问题
I have dataframe:
subject A_target_word_gd A_target_word_fd B_target_word_gd B_target_word_fd subject_type
1 1 2 3 4 mild
2 11 12 13 14 moderate
And I want to melt it to a dataframe that will look:
cond subject subject_type value_type value
A 1 mild gd 1
A 1 mild fg 2
B 1 mild gd 3
B 1 mild fg 4
A 2 moderate gd 11
A 2 moderate fg 12
B 2 moderate gd 13
B 2 moderate fg 14
...
...
Meaning, to melt based on the delimiter of the columns name.
What is the best way to do that?
回答1:
One more approach (very similar to what @anky_91 has posted. had already started typing it before he posted, hence putting it out there.)

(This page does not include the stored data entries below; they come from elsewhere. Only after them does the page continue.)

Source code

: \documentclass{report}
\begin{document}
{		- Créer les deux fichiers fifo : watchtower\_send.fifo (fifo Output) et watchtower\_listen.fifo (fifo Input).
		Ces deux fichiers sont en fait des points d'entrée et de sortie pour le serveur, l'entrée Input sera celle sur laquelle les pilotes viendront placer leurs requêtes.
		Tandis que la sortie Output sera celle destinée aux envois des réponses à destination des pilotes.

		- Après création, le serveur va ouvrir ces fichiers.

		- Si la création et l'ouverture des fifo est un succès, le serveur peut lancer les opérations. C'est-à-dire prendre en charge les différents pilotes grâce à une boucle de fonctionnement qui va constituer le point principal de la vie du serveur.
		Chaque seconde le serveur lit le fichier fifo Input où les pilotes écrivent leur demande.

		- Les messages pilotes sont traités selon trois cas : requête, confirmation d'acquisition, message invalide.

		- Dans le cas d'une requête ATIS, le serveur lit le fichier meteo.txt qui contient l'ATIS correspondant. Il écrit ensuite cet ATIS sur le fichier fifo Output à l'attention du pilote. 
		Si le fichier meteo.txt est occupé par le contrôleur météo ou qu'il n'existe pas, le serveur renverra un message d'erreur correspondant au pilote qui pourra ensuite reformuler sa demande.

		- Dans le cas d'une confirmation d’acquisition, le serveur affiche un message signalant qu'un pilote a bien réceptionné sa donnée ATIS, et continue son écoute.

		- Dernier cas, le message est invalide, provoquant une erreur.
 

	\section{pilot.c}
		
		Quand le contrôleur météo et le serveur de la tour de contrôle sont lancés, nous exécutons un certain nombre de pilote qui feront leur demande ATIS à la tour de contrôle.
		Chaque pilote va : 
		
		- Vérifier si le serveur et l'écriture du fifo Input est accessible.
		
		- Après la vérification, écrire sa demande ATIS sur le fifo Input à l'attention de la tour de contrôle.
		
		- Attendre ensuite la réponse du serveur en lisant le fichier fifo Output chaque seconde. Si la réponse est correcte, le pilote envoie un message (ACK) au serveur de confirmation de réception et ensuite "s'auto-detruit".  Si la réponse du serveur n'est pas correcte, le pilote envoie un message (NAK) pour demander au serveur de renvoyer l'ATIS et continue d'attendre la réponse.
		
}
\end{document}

new_df =pd.melt(df, id_vars=['subject_type','subject'], var_name='abc').sort_values(by=['subject', 'subject_type'])
new_df['cond']=new_df['abc'].apply(lambda x: (x.split('_'))[0])
new_df['value_type']=new_df.pop('abc').apply(lambda x: (x.split('_'))[-1])
new_df
Output
subject_type subject value cond value_type
0 mild 1 1 A gd
2 mild 1 2 A fd
4 mild 1 3 B gd
6 mild 1 4 B fd
1 moderate 2 11 A gd
3 moderate 2 12 A fd
5 moderate 2 13 B gd
7 moderate 2 14 B fd
回答2:
Here is my way using melt and series.str.split():
m = df.melt(['subject','subject_type'])
n = m['variable'].str.split('_',expand=True).iloc[:,[0,-1]]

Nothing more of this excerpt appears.